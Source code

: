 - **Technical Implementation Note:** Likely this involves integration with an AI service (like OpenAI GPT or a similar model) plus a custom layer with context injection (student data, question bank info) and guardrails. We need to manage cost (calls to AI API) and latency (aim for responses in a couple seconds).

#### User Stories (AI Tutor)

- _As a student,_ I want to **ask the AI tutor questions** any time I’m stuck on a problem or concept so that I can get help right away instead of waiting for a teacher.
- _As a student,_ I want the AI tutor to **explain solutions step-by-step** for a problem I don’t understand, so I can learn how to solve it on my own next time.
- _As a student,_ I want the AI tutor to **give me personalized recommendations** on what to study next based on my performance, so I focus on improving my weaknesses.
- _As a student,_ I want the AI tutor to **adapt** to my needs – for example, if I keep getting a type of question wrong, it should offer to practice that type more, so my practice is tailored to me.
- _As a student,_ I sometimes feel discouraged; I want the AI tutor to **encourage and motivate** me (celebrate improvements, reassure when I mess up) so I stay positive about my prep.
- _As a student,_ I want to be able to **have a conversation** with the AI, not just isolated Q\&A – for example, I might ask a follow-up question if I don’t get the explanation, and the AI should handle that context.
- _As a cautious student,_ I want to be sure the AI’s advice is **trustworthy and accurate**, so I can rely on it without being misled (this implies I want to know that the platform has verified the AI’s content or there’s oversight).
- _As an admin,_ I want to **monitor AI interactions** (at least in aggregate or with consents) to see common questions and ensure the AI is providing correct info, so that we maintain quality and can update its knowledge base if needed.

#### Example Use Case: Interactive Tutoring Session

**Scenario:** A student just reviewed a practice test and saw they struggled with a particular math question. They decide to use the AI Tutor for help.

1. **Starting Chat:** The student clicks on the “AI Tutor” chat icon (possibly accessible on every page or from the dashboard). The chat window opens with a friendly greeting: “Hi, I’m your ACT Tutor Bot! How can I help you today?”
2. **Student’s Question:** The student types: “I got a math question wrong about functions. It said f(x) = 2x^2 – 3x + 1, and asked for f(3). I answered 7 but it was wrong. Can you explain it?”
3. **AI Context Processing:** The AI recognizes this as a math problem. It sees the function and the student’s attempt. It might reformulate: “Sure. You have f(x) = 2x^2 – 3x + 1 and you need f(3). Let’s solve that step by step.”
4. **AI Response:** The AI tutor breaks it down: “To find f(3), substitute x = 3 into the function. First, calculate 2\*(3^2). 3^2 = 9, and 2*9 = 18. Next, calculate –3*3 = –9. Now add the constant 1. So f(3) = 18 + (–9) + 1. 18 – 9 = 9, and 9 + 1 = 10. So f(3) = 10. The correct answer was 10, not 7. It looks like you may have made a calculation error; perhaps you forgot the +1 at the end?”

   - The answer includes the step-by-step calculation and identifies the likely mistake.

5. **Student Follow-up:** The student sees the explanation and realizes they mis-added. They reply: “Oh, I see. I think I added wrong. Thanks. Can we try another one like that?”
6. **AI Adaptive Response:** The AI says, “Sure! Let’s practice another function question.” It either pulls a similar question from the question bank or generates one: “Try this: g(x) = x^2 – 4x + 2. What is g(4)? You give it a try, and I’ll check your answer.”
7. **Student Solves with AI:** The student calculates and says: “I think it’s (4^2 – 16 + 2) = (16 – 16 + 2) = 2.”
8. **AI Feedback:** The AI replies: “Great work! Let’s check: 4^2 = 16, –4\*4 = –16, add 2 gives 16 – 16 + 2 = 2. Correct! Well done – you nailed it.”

---

**ABOUT THIS EXERCISE:** Each line from the one containing "4. **AI Response:**" through the end of the entries, both included, is to be returned exactly, with no other lines.

**ANSWER TO THIS PROBLEM:**
4. **AI Response:** The AI tutor breaks it down: “To find f(3), substitute x = 3 into the function. First, calculate 2\*(3^2). 3^2 = 9, and 2*9 = 18. Next, calculate –3*3 = –9. Now add the constant 1. So f(3) = 18 + (–9) + 1. 18 – 9 = 9, and 9 + 1 = 10. So f(3) = 10. The correct answer was 10, not 7. It looks like you may have made a calculation error; perhaps you forgot the +1 at the end?”

   - The answer includes the step-by-step calculation and identifies the likely mistake.

5. **Student Follow-up:** The student sees the explanation and realizes they mis-added. They reply: “Oh, I see. I think I added wrong. Thanks. Can we try another one like that?”
6. **AI Adaptive Response:** The AI says, “Sure! Let’s practice another function question.” It either pulls a similar question from the question bank or generates one: “Try this: g(x) = x^2 – 4x + 2. What is g(4)? You give it a try, and I’ll check your answer.”
7. **Student Solves with AI:** The student calculates and says: “I think it’s (4^2 – 16 + 2) = (16 – 16 + 2) = 2.”
8. **AI Feedback:** The AI replies: “Great work! Let’s check: 4^2 = 16, –4\*4 = –16, add 2 gives 16 – 16 + 2 = 2. Correct! Well done – you nailed it.”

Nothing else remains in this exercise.